• Task details:
Return only the lines of the data below from the line with "[2] https://github.com/attreyabhatt/Space-Invaders-Pygame" up to and including the line with "- 🇯🇵 日本 IP 列表", exactly as written, with the pictures omitted.

• Records from a dataset:
══════

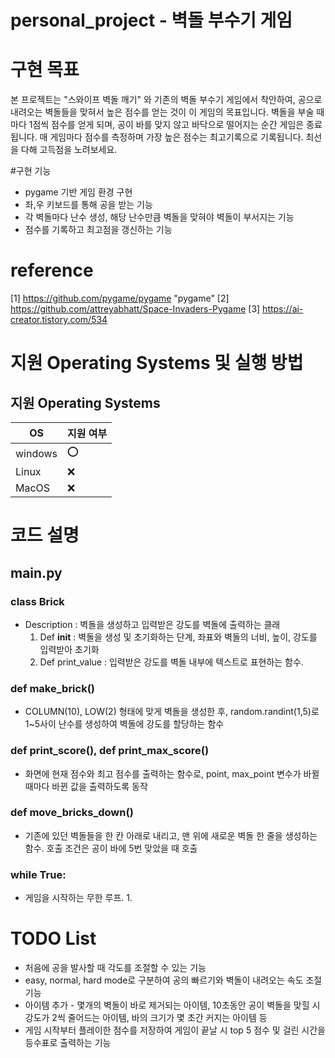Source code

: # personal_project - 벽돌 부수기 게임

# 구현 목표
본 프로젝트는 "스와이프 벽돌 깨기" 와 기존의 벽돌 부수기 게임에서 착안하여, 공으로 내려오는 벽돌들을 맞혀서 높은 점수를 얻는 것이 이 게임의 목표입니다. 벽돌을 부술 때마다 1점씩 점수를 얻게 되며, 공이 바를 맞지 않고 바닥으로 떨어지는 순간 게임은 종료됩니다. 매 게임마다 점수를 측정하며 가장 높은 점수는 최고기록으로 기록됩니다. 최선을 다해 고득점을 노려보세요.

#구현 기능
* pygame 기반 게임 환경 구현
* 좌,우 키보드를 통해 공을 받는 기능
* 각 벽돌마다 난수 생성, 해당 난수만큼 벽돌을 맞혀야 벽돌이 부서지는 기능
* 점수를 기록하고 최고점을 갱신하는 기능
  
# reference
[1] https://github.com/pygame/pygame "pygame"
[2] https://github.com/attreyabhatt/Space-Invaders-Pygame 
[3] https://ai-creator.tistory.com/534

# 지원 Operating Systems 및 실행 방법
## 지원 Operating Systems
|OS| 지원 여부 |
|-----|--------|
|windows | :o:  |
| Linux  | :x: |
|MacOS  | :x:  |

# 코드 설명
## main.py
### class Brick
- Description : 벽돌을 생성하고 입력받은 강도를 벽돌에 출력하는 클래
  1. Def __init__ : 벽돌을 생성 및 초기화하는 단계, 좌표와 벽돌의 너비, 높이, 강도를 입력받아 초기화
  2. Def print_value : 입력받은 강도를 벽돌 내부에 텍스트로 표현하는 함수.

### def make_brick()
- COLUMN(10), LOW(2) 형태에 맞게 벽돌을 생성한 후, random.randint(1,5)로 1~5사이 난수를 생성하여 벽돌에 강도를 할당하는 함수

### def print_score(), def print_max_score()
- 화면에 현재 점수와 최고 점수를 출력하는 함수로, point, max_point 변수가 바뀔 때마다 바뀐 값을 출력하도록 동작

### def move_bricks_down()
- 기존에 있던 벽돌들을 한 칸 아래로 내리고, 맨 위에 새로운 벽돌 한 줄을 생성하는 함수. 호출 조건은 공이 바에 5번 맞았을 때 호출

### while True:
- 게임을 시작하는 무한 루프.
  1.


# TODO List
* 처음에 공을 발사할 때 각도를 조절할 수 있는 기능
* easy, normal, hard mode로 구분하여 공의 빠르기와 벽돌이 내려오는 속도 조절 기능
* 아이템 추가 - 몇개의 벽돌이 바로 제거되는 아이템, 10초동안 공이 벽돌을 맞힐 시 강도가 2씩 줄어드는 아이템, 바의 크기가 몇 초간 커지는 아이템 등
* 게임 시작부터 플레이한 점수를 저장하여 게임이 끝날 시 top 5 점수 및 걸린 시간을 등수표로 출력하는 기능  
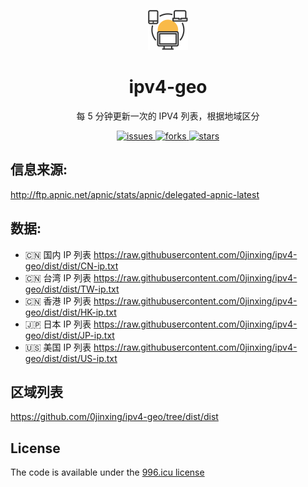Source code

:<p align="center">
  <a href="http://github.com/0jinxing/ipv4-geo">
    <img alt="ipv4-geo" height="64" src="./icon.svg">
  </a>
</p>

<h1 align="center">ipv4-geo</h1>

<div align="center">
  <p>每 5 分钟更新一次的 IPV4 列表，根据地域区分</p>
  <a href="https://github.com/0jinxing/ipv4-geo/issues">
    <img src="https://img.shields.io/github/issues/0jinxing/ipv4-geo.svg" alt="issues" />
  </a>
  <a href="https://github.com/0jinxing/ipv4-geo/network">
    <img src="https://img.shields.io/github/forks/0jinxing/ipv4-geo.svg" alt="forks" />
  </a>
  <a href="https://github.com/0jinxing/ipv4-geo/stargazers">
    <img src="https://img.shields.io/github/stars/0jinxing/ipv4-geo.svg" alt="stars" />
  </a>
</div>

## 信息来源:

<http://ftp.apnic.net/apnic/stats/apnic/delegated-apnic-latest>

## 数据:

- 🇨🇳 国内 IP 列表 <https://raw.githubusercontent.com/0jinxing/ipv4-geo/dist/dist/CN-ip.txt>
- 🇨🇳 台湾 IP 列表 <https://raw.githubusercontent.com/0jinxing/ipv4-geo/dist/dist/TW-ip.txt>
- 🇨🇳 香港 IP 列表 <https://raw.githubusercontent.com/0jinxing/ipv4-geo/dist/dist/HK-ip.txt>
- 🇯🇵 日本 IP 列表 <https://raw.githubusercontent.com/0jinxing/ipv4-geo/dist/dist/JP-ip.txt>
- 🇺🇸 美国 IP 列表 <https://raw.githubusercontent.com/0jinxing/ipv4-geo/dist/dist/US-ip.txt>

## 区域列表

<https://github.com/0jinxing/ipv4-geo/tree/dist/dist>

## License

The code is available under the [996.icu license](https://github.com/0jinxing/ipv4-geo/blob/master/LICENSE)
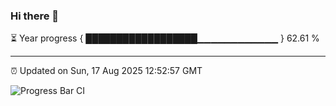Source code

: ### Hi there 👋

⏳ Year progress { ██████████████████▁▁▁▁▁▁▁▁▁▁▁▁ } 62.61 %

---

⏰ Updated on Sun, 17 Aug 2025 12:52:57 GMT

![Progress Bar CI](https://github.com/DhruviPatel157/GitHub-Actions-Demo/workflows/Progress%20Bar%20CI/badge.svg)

══════

• Problem solution:
[2] https://github.com/attreyabhatt/Space-Invaders-Pygame 
[3] https://ai-creator.tistory.com/534

# 지원 Operating Systems 및 실행 방법
## 지원 Operating Systems
|OS| 지원 여부 |
|-----|--------|
|windows | :o:  |
| Linux  | :x: |
|MacOS  | :x:  |

# 코드 설명
## main.py
### class Brick
- Description : 벽돌을 생성하고 입력받은 강도를 벽돌에 출력하는 클래
  1. Def __init__ : 벽돌을 생성 및 초기화하는 단계, 좌표와 벽돌의 너비, 높이, 강도를 입력받아 초기화
  2. Def print_value : 입력받은 강도를 벽돌 내부에 텍스트로 표현하는 함수.

### def make_brick()
- COLUMN(10), LOW(2) 형태에 맞게 벽돌을 생성한 후, random.randint(1,5)로 1~5사이 난수를 생성하여 벽돌에 강도를 할당하는 함수

### def print_score(), def print_max_score()
- 화면에 현재 점수와 최고 점수를 출력하는 함수로, point, max_point 변수가 바뀔 때마다 바뀐 값을 출력하도록 동작

### def move_bricks_down()
- 기존에 있던 벽돌들을 한 칸 아래로 내리고, 맨 위에 새로운 벽돌 한 줄을 생성하는 함수. 호출 조건은 공이 바에 5번 맞았을 때 호출

### while True:
- 게임을 시작하는 무한 루프.
  1.


# TODO List
* 처음에 공을 발사할 때 각도를 조절할 수 있는 기능
* easy, normal, hard mode로 구분하여 공의 빠르기와 벽돌이 내려오는 속도 조절 기능
* 아이템 추가 - 몇개의 벽돌이 바로 제거되는 아이템, 10초동안 공이 벽돌을 맞힐 시 강도가 2씩 줄어드는 아이템, 바의 크기가 몇 초간 커지는 아이템 등
* 게임 시작부터 플레이한 점수를 저장하여 게임이 끝날 시 top 5 점수 및 걸린 시간을 등수표로 출력하는 기능  
Source code

:<p align="center">
  <a href="http://github.com/0jinxing/ipv4-geo">
    <img alt="ipv4-geo" height="64" src="./icon.svg">
  </a>
</p>

<h1 align="center">ipv4-geo</h1>

<div align="center">
  <p>每 5 分钟更新一次的 IPV4 列表，根据地域区分</p>
  <a href="https://github.com/0jinxing/ipv4-geo/issues">
    <img src="https://img.shields.io/github/issues/0jinxing/ipv4-geo.svg" alt="issues" />
  </a>
  <a href="https://github.com/0jinxing/ipv4-geo/network">
    <img src="https://img.shields.io/github/forks/0jinxing/ipv4-geo.svg" alt="forks" />
  </a>
  <a href="https://github.com/0jinxing/ipv4-geo/stargazers">
    <img src="https://img.shields.io/github/stars/0jinxing/ipv4-geo.svg" alt="stars" />
  </a>
</div>

## 信息来源:

<http://ftp.apnic.net/apnic/stats/apnic/delegated-apnic-latest>

## 数据:

- 🇨🇳 国内 IP 列表 <https://raw.githubusercontent.com/0jinxing/ipv4-geo/dist/dist/CN-ip.txt>
- 🇨🇳 台湾 IP 列表 <https://raw.githubusercontent.com/0jinxing/ipv4-geo/dist/dist/TW-ip.txt>
- 🇨🇳 香港 IP 列表 <https://raw.githubusercontent.com/0jinxing/ipv4-geo/dist/dist/HK-ip.txt>
- 🇯🇵 日本 IP 列表 <https://raw.githubusercontent.com/0jinxing/ipv4-geo/dist/dist/JP-ip.txt>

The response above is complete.